The accessibility domain of a nested member M declared in a type T within a program P, is defined as follows (noting that M itself might possibly be a type):

• If M is marked with BinaryCompatOnlyAttribute, the accessibility domain of M is completely inaccessible to the program text of P and any program that references P.
• If the declared accessibility of M is public, the accessibility domain of M is the accessibility domain of T.
• If the declared accessibility of M is protected internal, let D be the union of the program text of P and the program text of any type derived from T, which is declared outside P. The accessibility domain of M is the intersection of the accessibility domain of T with D.
• If the declared accessibility of M is private protected, let D be the intersection of the program text of P and the program text of T and any type derived from T. The accessibility domain of M is the intersection of the accessibility domain of T with D.
• If the declared accessibility of M is protected, let D be the union of the program text of Tand the program text of any type derived from T. The accessibility domain of M is the intersection of the accessibility domain of T with D.
• If the declared accessibility of M is internal, the accessibility domain of M is the intersection of the accessibility domain of T with the program text of P.
• If the declared accessibility of M is private, the accessibility domain of M is the program text of T.

The goal of these additions is to make it so that members marked with BinaryCompatOnlyAttribute are completely inaccessible to any location, they will not participate in member lookup, and cannot affect the rest of the program.

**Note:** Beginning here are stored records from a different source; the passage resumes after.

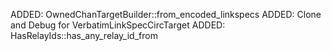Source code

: ADDED: OwnedChanTargetBuilder::from_encoded_linkspecs
ADDED: Clone and Debug for VerbatimLinkSpecCircTarget
ADDED: HasRelayIds::has_any_relay_id_from
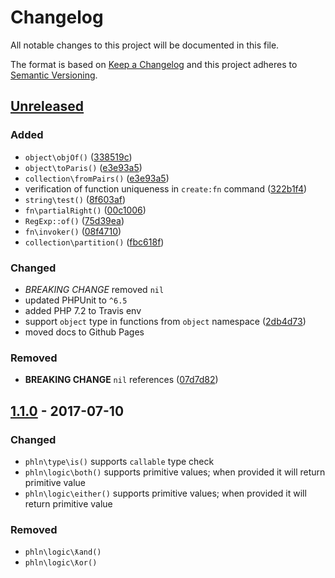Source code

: # Changelog
All notable changes to this project will be documented in this file.

The format is based on [Keep a Changelog](http://keepachangelog.com/en/1.0.0/)
and this project adheres to [Semantic Versioning](http://semver.org/spec/v2.0.0.html).

## [Unreleased]

### Added

- `object\objOf()` ([338519c](https://github.com/baethon/phln/commit/338519c772aead989252dadab68f94bbe2edab06))
- `object\toParis()` ([e3e93a5](https://github.com/baethon/phln/commit/e3e93a542cb49890ac9eb57ae66e0a178e092cd3))
- `collection\fromPairs()` ([e3e93a5](https://github.com/baethon/phln/commit/e3e93a542cb49890ac9eb57ae66e0a178e092cd3))
- verification of function uniqueness in `create:fn` command ([322b1f4](https://github.com/baethon/phln/commit/322b1f48b41376f628bfa416c4481115d09dfce4))
- `string\test()` ([8f603af](https://github.com/baethon/phln/commit/8f603af))
- `fn\partialRight()` ([00c1006](https://github.com/baethon/phln/commit/00c1006))
- `RegExp::of()` ([75d39ea](https://github.com/baethon/phln/commit/75d39ea))
- `fn\invoker()` ([08f4710](https://github.com/baethon/phln/commit/08f4710))
- `collection\partition()` ([fbc618f](https://github.com/baethon/phln/commit/fbc618f))

### Changed

- *BREAKING CHANGE* removed `nil`
- updated PHPUnit to `^6.5`
- added PHP 7.2 to Travis env
- support `object` type in functions from `object` namespace ([2db4d73](https://github.com/baethon/phln/commit/2db4d73aa3ed2389c14c61271463e358c93cd594))
- moved docs to Github Pages

### Removed

- **BREAKING CHANGE** `nil` references ([07d7d82](https://github.com/baethon/phln/commit/07d7d82d93e1654bd32c7ab0d0dc8523e0b8e5a2))

## [1.1.0] - 2017-07-10

### Changed

- `phln\type\is()` supports `callable` type check
- `phln\logic\both()` supports primitive values; when provided it will return primitive value
- `phln\logic\either()` supports primitive values; when provided it will return primitive value

### Removed

- `phln\logic\ƛand()`
- `phln\logic\ƛor()`

[Unreleased]: https://github.com/baethon/phln/compare/1.1.0...HEAD
[1.1.0]: https://github.com/baethon/phln/compare/1.0.0...1.1.0
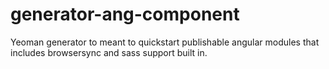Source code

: # generator-ang-component
Yeoman generator to meant to quickstart publishable angular modules that includes browsersync and sass support built in.
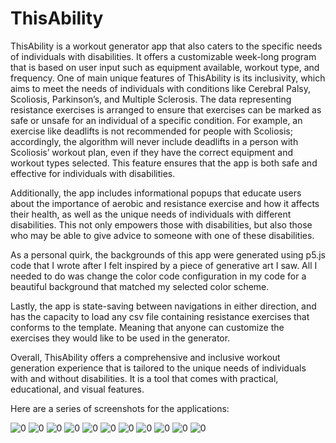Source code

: ﻿# ThisAbility

ThisAbility is a workout generator app that also caters to the specific needs of individuals with disabilities. It offers a customizable week-long program that is based on user input such as equipment available, workout type, and frequency. One of main unique features of ThisAbility is its inclusivity, which aims to meet the needs of individuals with conditions like Cerebral Palsy, Scoliosis, Parkinson’s, and Multiple Sclerosis. The data representing resistance exercises is arranged to ensure that exercises can be marked as safe or unsafe for an individual of a specific condition. For example, an exercise like deadlifts is not recommended for people with Scoliosis; accordingly, the algorithm will never include deadlifts in a person with Scoliosis’ workout plan, even if they have the correct equipment and workout types selected. This feature ensures that the app is both safe and effective for individuals with disabilities.

Additionally, the app includes informational popups that educate users about the importance of aerobic and resistance exercise and how it affects their health, as well as the unique needs of individuals with different disabilities. This not only empowers those with disabilities, but also those who may be able to give advice to someone with one of these disabilities.

As a personal quirk, the backgrounds of this app were generated using p5.js code that I wrote after I felt inspired by a piece of generative art I saw. All I needed to do was change the color code configuration in my code for a beautiful background that matched my selected color scheme.

Lastly, the app is state-saving between navigations in either direction, and has the capacity to load any csv file containing resistance exercises that conforms to the template. Meaning that anyone can customize the exercises they would like to be used in the generator.

Overall, ThisAbility offers a comprehensive and inclusive workout generation experience that is tailored to the unique needs of individuals with and without disabilities. It is a tool that comes with practical, educational, and visual features.

Here are a series of screenshots for the applications:

![0](https://github.com/mahmoud-abdel/Swift-ThisAbility/assets/62912178/d216e8b7-fa81-41a1-b05a-bd54c34c12ef)
![0](https://github.com/mahmoud-abdel/Swift-ThisAbility/assets/62912178/437455b7-4f2e-4045-afcf-a804b75c37eb)
![0](https://github.com/mahmoud-abdel/Swift-ThisAbility/assets/62912178/6bc8c3ad-bfab-419f-99ac-9f95c28328df)
![0](https://github.com/mahmoud-abdel/Swift-ThisAbility/assets/62912178/079ce470-54fd-4ac0-abeb-12e6447e93d9)
![0](https://github.com/mahmoud-abdel/Swift-ThisAbility/assets/62912178/bf338de7-5829-4f49-993d-5aea77b60df8)
![0](https://github.com/mahmoud-abdel/Swift-ThisAbility/assets/62912178/8ab7886d-43fe-4136-b525-01d41f310b26)
![0](https://github.com/mahmoud-abdel/Swift-ThisAbility/assets/62912178/86161bf8-ebf9-4ada-a70d-dbf59ba052e2)
![0](https://github.com/mahmoud-abdel/Swift-ThisAbility/assets/62912178/1021357b-6102-42ad-a4df-11e116309642)
![0](https://github.com/mahmoud-abdel/Swift-ThisAbility/assets/62912178/06075390-ab94-48a0-ab67-52a0f29c5242)
![0](https://github.com/mahmoud-abdel/Swift-ThisAbility/assets/62912178/b518cc9f-fd01-43c5-8ed7-90f452775a7b)
![0](https://github.com/mahmoud-abdel/Swift-ThisAbility/assets/62912178/bf65fc22-117e-4038-b053-08553536e9af)







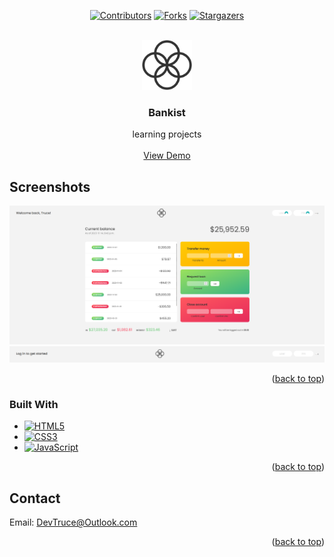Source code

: <a id="readme-top"></a>

<div align="center">

[![Contributors][contributors-icon]][contributors-link]
[![Forks][forks-icon]][forks-link]
[![Stargazers][stars-icon]][stars-link]

</div>

<!-- PROJECT LOGO -->
<br />
<div align="center">
  <a href="https://github.com/DevTruce/bankist">
    <img src="src/imgs/logo.png" alt="Logo" width="80" height="80">
  </a>

<h3 align="center">Bankist</h3>

  <p align="center">
    learning projects
    <br />
    <br />
    <a href="https://devtruce.github.io/bankist/" target="_blank">View Demo</a>
  </p>
</div>

<!-- ABOUT THE PROJECT -->

## Screenshots

[![Bankist Home][product-screenshot2]](product-link)
[![Bankist Login][product-screenshot1]](product-link)

<p align="right">(<a href="#readme-top">back to top</a>)</p>

### Built With

- [![HTML5][html5-icon]][html5-link]
- [![CSS3][css3-icon]][css3-link]
- [![JavaScript][JavaScript-icon]][JavaScript-link]

<p align="right">(<a href="#readme-top">back to top</a>)</p>

<!-- CONTACT -->

## Contact

Email: [DevTruce@Outlook.com]()

<p align="right">(<a href="#readme-top">back to top</a>)</p>

<!-- #### MARKDOWN LINKS & IMAGES #### -->

<!-- ## GitHub ##-->
<!-- links -->

[contributors-link]: https://github.com/DevTruce/bankist/graphs/contributors
[forks-link]: https://github.com/DevTruce/bankist/network/members
[stars-link]: https://github.com/DevTruce/bankist/stargazers

<!-- icons -->

[contributors-icon]: https://img.shields.io/github/contributors/DevTruce/bankist.svg?style=for-the-badge
[forks-icon]: https://img.shields.io/github/forks/DevTruce/bankist.svg?style=for-the-badge
[stars-icon]: https://img.shields.io/github/stars/DevTruce/bankist.svg?style=for-the-badge

<!-- ## Project ## -->

[product-screenshot1]: src/imgs/1.png
[product-screenshot2]: src/imgs/2.png
[product-link]: https://devtruce.github.io/bankist/

<!-- ## Tech & Tools ## -->
<!-- links -->

[html5-link]: https://html-icon/
[css3-link]: https://css3-icon/
[javascript-link]: https://www.javascript-icon/

<!-- icons -->

[html5-icon]: https://img.shields.io/badge/HTML5-orange?style=for-the-badge&logo=html5&logoColor=white
[css3-icon]: https://img.shields.io/badge/CSS3-blue?style=for-the-badge&logo=CSS3&logoColor=white
[javascript-icon]: https://img.shields.io/badge/Javascript-FCE22A?style=for-the-badge&logo=javascript&logoColor=black
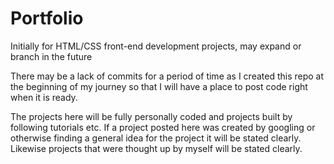 # Portfolio
 Initially for HTML/CSS front-end development projects, may expand or branch in the future

 There may be a lack of commits for a period of time as I created this repo at the beginning of my journey so that I will have a place to post code right when it is ready.

 The projects here will be fully personally coded and projects built by following tutorials etc. If a project posted here was created by googling or otherwise finding a general idea for the project it will be stated clearly. Likewise projects that were thought up by myself will be stated clearly.
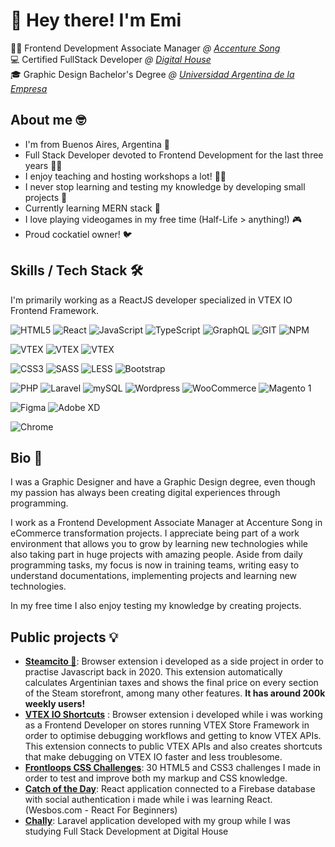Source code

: # 👋 Hey there! I'm Emi 

👨‍💻 Frontend Development Associate Manager *@ [Accenture Song](https://www.accenture.com/ar-es/about/accenture-song-index)*<br>
💻 Certified FullStack Developer *@ [Digital House](https://www.digitalhouse.com/ar)*<br>
🎓 Graphic Design Bachelor's Degree *@ [Universidad Argentina de la Empresa](https://uade.edu.ar/)*


## About me 🤓
- I'm from Buenos Aires, Argentina 📍
- Full Stack Developer devoted to Frontend Development for the last three years 👨‍💻
- I enjoy teaching and hosting workshops a lot! 🧑‍🏫
- I never stop learning and testing my knowledge by developing small projects 📖
- Currently learning MERN stack 🌱
- I love playing videogames in my free time (Half-Life > anything!) 🎮
- Proud cockatiel owner! 🐦



## Skills / Tech Stack 🛠️

I'm primarily working as a ReactJS developer specialized in VTEX IO Frontend Framework. 

![HTML5](https://img.shields.io/badge/-HTML5-%23E44D27?style=flat-square&logo=html5&logoColor=ffffff)
![React](https://img.shields.io/badge/-ReactJS-222222?style=flat-square&logo=react&logoColor=61DAFB)
![JavaScript](https://img.shields.io/badge/-JavaScript-%23F7DF1C?style=flat-square&logo=javascript&logoColor=000000&labelColor=%23F7DF1C&color=%23FFCE5A)
![TypeScript](https://img.shields.io/badge/-TypeScript-007ACC?style=flat-square&logo=typescript&logoColor=white)
![GraphQL](https://img.shields.io/badge/-GraphQL-e535ab?style=flat-square&logo=graphql&logoColor=white)
![GIT](https://img.shields.io/badge/-GIT-f05133?style=flat-square&logo=git&logoColor=white)
![NPM](https://img.shields.io/badge/-NPM-CB3837?style=flat-square&logo=npm&logoColor=61DAFB)

![VTEX](https://img.shields.io/badge/-VTEX_IO-ff3366?style=flat-square&logo=vtex&logoColor=white)
![VTEX](https://img.shields.io/badge/-VTEX_Store_Framework-ff3366?style=flat-square&logo=vtex&logoColor=white)
![VTEX](https://img.shields.io/badge/-VTEX_App_Development-ff3366?style=flat-square&logo=vtex&logoColor=white)

![CSS3](https://img.shields.io/badge/-CSS3-%231572B6?style=flat-square&logo=css3)
![SASS](https://img.shields.io/badge/-Sass-cd6799?style=flat-square&logo=sass&logoColor=white)
![LESS](https://img.shields.io/badge/-Less-1D365D?style=flat-square&logo=Less&logoColor=white)
![Bootstrap](https://img.shields.io/badge/-Bootstrap-7952B3?style=flat-square&logo=bootstrap&logoColor=white)


![PHP](https://img.shields.io/badge/-PHP-7A86B8?style=flat-square&logo=php&logoColor=white)
![Laravel](https://img.shields.io/badge/-Laravel-f9322c?style=flat-square&logo=laravel&logoColor=white)
![mySQL](https://img.shields.io/badge/-mySQL-5382a1?style=flat-square&logo=mysql&logoColor=white)
![Wordpress](https://img.shields.io/badge/-WordPress-21759b?style=flat-square&logo=wordpress&logoColor=white)
![WooCommerce](https://img.shields.io/badge/-WooCommerce-7F54B3?style=flat-square&logo=wordpress&logoColor=white)
![Magento 1](https://img.shields.io/badge/-Magento_1-f16423?style=flat-square&logo=magento&logoColor=white)


![Figma](https://img.shields.io/badge/-Figma-F24E1E?style=flat-square&logo=figma&logoColor=white)
![Adobe XD](https://img.shields.io/badge/-Adobe_XD-470137?style=flat-square&logo=adobe-xd&logoColor=white)

![Chrome](https://img.shields.io/badge/-Chrome_Web_Store_Developer-1a73e8?style=flat-square&logo=google-chrome&logoColor=white)



## Bio 🌱

I was a Graphic Designer and have a Graphic Design degree, even though my passion has always been creating digital experiences through programming.

I work as a Frontend Development Associate Manager at Accenture Song in eCommerce transformation projects. I appreciate being part of a work environment that allows you to grow by learning new technologies while also taking part in huge projects with amazing people. Aside from daily programming tasks, my focus is now in training teams, writing easy to understand documentations, implementing projects and learning new technologies. 

In my free time I also enjoy testing my knowledge by creating projects. 



## Public projects 💡

- **[Steamcito 🧉](https://github.com/emilianog94/Steamcito-Precios-Steam-Argentina-Impuestos-Incluidos)**: Browser extension i developed as a side project in order to practise Javascript back in 2020. This extension automatically calculates Argentinian taxes and shows the final price on every section of the Steam storefront, among many other features. **It has around 200k weekly users!**
- **[VTEX IO Shortcuts](https://github.com/emilianog94/vtex-io-shortcuts)** : Browser extension i developed while i was working as a Frontend Developer on stores running VTEX Store Framework in order to optimise debugging workflows and getting to know VTEX APIs. This extension connects to public VTEX APIs and also creates shortcuts that make debugging on VTEX IO faster and less troublesome.
- **[Frontloops CSS Challenges](https://github.com/emilianog94/Frontloops---HTML5-CSS3-UI-Challenges)**: 30 HTML5 and CSS3 challenges I made in order to test and improve both my markup and CSS knowledge.
- **[Catch of the Day](https://github.com/emilianog94/beginner-react)**: React application connected to a Firebase database with social authentication i made while i was learning React. (Wesbos.com - React For Beginners)
- **[Chally](https://github.com/FrancoFourmantin/LaravelChally)**: Laravel application developed with my group while I was studying Full Stack Development at Digital House



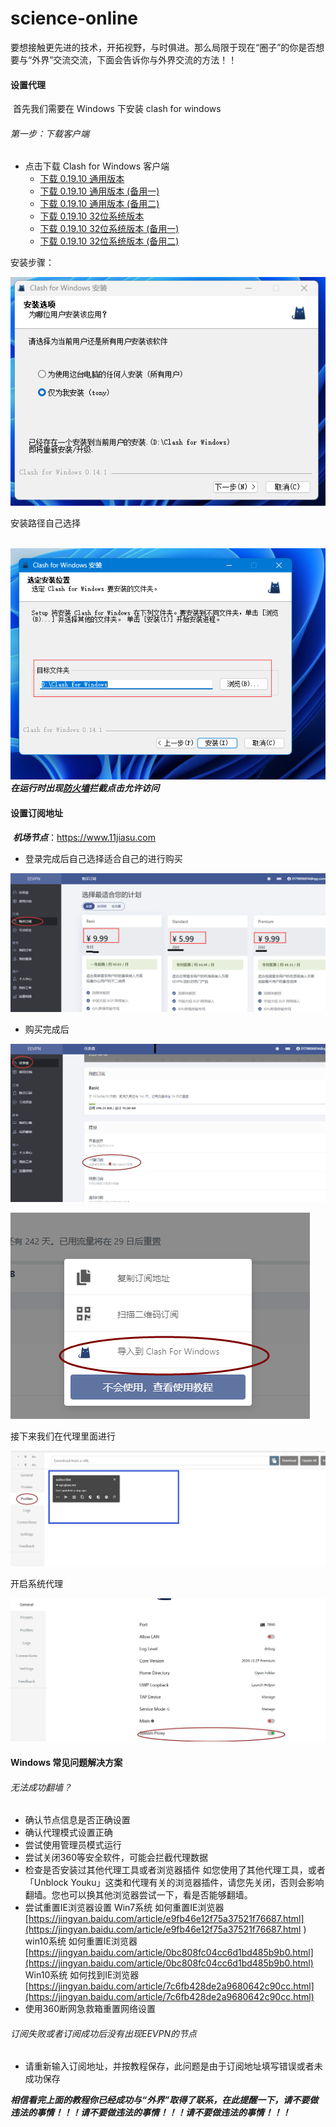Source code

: #                                  science-online

​	    要想接触更先进的技术，开拓视野，与时俱进。那么局限于现在“圈子”的你是否想要与“外界”交流交流，下面会告诉你与外界交流的方法！！

#### 设置代理    

​        首先我们需要在 Windows 下安装  clash for windows  

###### 第一步：下载客户端

- 点击下载  Clash for Windows  客户端
  - [下载 0.19.10 通用版本](https://github.com/eevpn/client/releases/download/0.0.1.win/Clash.for.Windows.Setup.0.19.10.exe)
  - [下载 0.19.10 通用版本 (备用一)](https://gh.api.99988866.xyz/https://github.com/eevpn/client/releases/download/0.0.1.win/Clash.for.Windows.Setup.0.19.10.exe)
  - [下载 0.19.10 通用版本 (备用二)](https://ghproxy.com/https://github.com/eevpn/client/releases/download/0.0.1.win/Clash.for.Windows.Setup.0.19.10.exe)
  - [下载 0.19.10 32位系统版本](https://github.com/eevpn/client/releases/download/0.0.1.win/Clash.for.Windows.Setup.0.19.10.ia32.exe)
  - [下载 0.19.10 32位系统版本 (备用一)](https://gh.api.99988866.xyz/https://github.com/eevpn/client/releases/download/0.0.1.win/Clash.for.Windows.Setup.0.19.10.ia32.exe)
  - [下载 0.19.10 32位系统版本 (备用二)](https://ghproxy.com/https://github.com/eevpn/client/releases/download/0.0.1.win/Clash.for.Windows.Setup.0.19.10.ia32.exe)

安装步骤：

 ![1](../show/1.png)

安装路径自己选择

​                       <img src="../show/2.png" alt="2"  />           ***在运行时出现<u>防火墙</u>拦截点击允许访问***

#### 设置订阅地址

​       ***机场节点***：https://www.11jiasu.com



- 登录完成后自己选择适合自己的进行购买

![3](../show/3.png)

- 购买完成后

![4](../show/4.png)

 ![5](../show/5.png)

接下来我们在代理里面进行

![6](../show/6.png)

开启系统代理

![7](../show/7.png)

#### Windows 常见问题解决方案

###### 无法成功翻墙？

- 确认节点信息是否正确设置
- 确认代理模式设置正确
- 尝试使用管理员模式运行
- 尝试关闭360等安全软件，可能会拦截代理数据
- 检查是否安装过其他代理工具或者浏览器插件
  如您使用了其他代理工具，或者「Unblock Youku」这类和代理有关的浏览器插件，请您先关闭，否则会影响翻墙。您也可以换其他浏览器尝试一下，看是否能够翻墙。
- 尝试重置IE浏览器设置
  Win7系统 如何重置IE浏览器
  [https://jingyan.baidu.com/article/e9fb46e12f75a37521f76687.html](https://jingyan.baidu.com/article/e9fb46e12f75a37521f76687.html
  )
  win10系统 如何重置IE浏览器
  [https://jingyan.baidu.com/article/0bc808fc04cc6d1bd485b9b0.html](https://jingyan.baidu.com/article/0bc808fc04cc6d1bd485b9b0.html)
  Win10系统 如何找到IE浏览器
  [https://jingyan.baidu.com/article/7c6fb428de2a9680642c90cc.html](https://jingyan.baidu.com/article/7c6fb428de2a9680642c90cc.html)
- 使用360断网急救箱重置网络设置

###### 订阅失败或者订阅成功后没有出现EEVPN的节点

- 请重新输入订阅地址，并按教程保存，此问题是由于订阅地址填写错误或者未成功保存

***相信看完上面的教程你已经成功与“外界”取得了联系，在此提醒一下，请不要做违法的事情！！！请不要做违法的事情！！！请不要做违法的事情！！！***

Consequentely, this means they cannot implement interface members, they cannot call each other, and they cannot be overridden (virtual methods), hidden, or implemented (interface members). Whether this is too strict is the subject of several open questions below.

Unresolved questions

Virtual methods and overriding

What do we do when a virtual method is marked as BinaryCompatOnly? Overrides in a derived class may not even be in the current assembly, and it could be that the user is looking to introduce a new version of a method that, for example, only differs by return type, something that C# does not normally allow overloading on. What happens to any overrides of that previous method on recompile? Are they allowed to override the BinaryCompatOnly member if they're also marked as BinaryCompatOnly?

Use within the same DLL

This proposal states that BinaryCompatOnly members are not visible anywhere, not even in the assembly currently being compiled. Is that too strict, or do BinaryCompatAttribute members need to possibly chain to one another?

Implicitly implementing interface members

Should BinaryCompatOnly members be able to implement interface members? Or should they be prevented from doing so. This would require that, when a user wants to turn an implicit interface implementation into BinaryCompatOnly, they would additionally have to provide an explicit interface implementation, likely cloning the same body as the BinaryCompatOnly member as the explicit interface implementation would not be able to see the original member anymore.

Implementing interface members marked BinaryCompatOnly

What do we do when an interface member has been marked as BinaryCompatOnly? The type still needs to provide an implementation for that member; it may be that we must simply say that interface members cannot be marked as BinaryCompatOnly.